§ **Data supplied**
☆ ☆ ☆ ☆

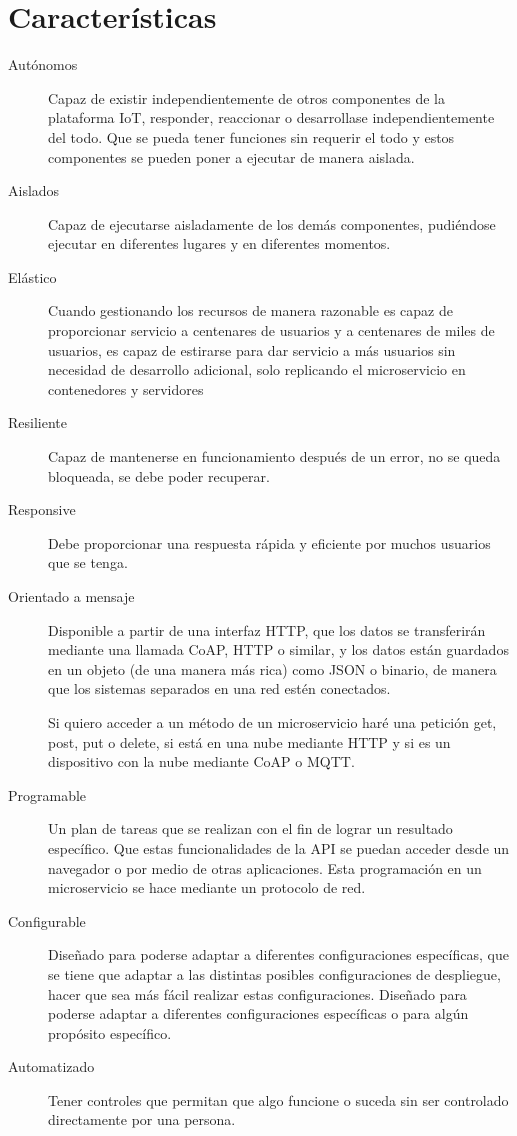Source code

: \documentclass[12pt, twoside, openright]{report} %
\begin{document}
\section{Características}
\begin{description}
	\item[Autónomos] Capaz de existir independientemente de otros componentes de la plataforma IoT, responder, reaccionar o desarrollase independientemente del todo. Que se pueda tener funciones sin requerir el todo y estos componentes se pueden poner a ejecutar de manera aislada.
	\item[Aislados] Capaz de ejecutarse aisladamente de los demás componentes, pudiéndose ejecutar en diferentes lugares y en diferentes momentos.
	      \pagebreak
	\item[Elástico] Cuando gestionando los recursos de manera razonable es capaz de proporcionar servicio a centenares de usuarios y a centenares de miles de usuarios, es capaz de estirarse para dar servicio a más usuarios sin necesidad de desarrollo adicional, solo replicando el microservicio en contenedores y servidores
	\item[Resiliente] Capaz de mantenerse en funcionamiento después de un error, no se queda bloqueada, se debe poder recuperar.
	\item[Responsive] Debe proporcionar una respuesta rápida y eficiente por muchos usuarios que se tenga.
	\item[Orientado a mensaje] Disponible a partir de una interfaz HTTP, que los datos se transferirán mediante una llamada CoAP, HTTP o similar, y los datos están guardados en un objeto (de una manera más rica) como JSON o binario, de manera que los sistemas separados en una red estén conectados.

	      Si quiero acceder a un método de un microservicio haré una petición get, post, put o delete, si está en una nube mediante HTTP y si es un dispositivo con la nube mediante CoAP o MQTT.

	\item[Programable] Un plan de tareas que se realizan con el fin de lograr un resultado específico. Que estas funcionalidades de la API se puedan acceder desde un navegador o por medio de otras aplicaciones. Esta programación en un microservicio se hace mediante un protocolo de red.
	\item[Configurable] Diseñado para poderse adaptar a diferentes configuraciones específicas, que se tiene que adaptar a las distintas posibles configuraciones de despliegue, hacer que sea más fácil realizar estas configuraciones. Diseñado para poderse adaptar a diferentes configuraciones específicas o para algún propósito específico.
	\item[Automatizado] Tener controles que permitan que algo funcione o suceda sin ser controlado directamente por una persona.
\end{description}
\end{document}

☆ ☆ ☆ ☆

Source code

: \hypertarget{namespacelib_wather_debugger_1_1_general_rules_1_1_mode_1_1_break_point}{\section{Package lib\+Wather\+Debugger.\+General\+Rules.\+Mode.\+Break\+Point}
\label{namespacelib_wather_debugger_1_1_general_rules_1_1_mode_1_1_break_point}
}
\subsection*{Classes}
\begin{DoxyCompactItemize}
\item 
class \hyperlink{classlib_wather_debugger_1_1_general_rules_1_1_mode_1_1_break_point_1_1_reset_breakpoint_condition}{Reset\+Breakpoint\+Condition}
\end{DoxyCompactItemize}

☆ ☆ ☆ ☆

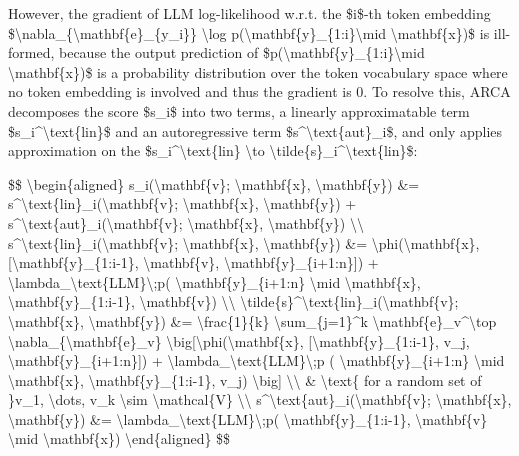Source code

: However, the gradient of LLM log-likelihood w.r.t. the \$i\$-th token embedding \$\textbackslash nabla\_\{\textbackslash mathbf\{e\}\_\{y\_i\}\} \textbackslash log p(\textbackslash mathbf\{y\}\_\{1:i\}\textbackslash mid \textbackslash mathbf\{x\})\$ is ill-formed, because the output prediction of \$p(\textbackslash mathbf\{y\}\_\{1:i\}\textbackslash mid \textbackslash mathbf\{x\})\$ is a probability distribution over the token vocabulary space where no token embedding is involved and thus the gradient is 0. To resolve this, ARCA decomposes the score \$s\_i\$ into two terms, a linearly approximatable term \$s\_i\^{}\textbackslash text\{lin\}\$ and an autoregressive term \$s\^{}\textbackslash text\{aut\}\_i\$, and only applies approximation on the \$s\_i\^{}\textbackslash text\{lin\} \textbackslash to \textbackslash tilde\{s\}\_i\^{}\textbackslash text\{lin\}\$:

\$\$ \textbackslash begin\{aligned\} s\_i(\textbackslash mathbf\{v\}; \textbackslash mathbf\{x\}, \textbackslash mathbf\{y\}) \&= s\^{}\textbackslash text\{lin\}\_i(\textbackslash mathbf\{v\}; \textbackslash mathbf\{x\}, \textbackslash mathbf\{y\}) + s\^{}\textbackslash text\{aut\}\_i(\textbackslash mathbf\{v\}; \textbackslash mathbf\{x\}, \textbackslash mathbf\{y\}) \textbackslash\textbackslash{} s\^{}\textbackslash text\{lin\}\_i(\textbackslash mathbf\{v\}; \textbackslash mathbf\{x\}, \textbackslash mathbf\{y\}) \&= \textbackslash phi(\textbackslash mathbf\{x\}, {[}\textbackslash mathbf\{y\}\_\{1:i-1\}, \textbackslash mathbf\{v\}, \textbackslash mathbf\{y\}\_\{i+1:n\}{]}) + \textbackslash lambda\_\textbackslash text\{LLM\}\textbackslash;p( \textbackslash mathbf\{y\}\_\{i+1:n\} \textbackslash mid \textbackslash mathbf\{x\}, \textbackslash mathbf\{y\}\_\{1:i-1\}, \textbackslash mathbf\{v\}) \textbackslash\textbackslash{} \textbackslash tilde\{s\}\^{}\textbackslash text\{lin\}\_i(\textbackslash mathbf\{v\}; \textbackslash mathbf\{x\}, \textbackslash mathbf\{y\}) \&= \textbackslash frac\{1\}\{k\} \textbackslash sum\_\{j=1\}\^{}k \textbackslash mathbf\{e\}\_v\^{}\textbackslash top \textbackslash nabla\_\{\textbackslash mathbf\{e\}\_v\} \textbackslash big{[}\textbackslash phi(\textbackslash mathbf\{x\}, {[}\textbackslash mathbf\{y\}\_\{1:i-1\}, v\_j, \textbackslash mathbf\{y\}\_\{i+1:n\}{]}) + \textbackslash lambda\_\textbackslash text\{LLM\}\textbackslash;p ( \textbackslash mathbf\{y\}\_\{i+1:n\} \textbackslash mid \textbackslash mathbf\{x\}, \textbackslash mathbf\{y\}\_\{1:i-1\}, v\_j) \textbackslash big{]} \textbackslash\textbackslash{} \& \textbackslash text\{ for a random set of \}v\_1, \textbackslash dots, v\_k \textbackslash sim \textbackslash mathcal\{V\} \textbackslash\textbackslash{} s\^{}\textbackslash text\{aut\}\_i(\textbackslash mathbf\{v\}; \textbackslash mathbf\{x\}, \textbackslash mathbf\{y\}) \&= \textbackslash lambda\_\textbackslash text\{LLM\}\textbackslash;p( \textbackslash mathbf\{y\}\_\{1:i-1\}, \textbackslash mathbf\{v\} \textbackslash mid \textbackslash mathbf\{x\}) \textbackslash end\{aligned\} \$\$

☆ ☆ ☆ ☆

§ **Problem requirements**
Each line of the entries above that has the word "usuarios" is to be copied.

§ **Result of the exercise**
	\item[Elástico] Cuando gestionando los recursos de manera razonable es capaz de proporcionar servicio a centenares de usuarios y a centenares de miles de usuarios, es capaz de estirarse para dar servicio a más usuarios sin necesidad de desarrollo adicional, solo replicando el microservicio en contenedores y servidores
	\item[Responsive] Debe proporcionar una respuesta rápida y eficiente por muchos usuarios que se tenga.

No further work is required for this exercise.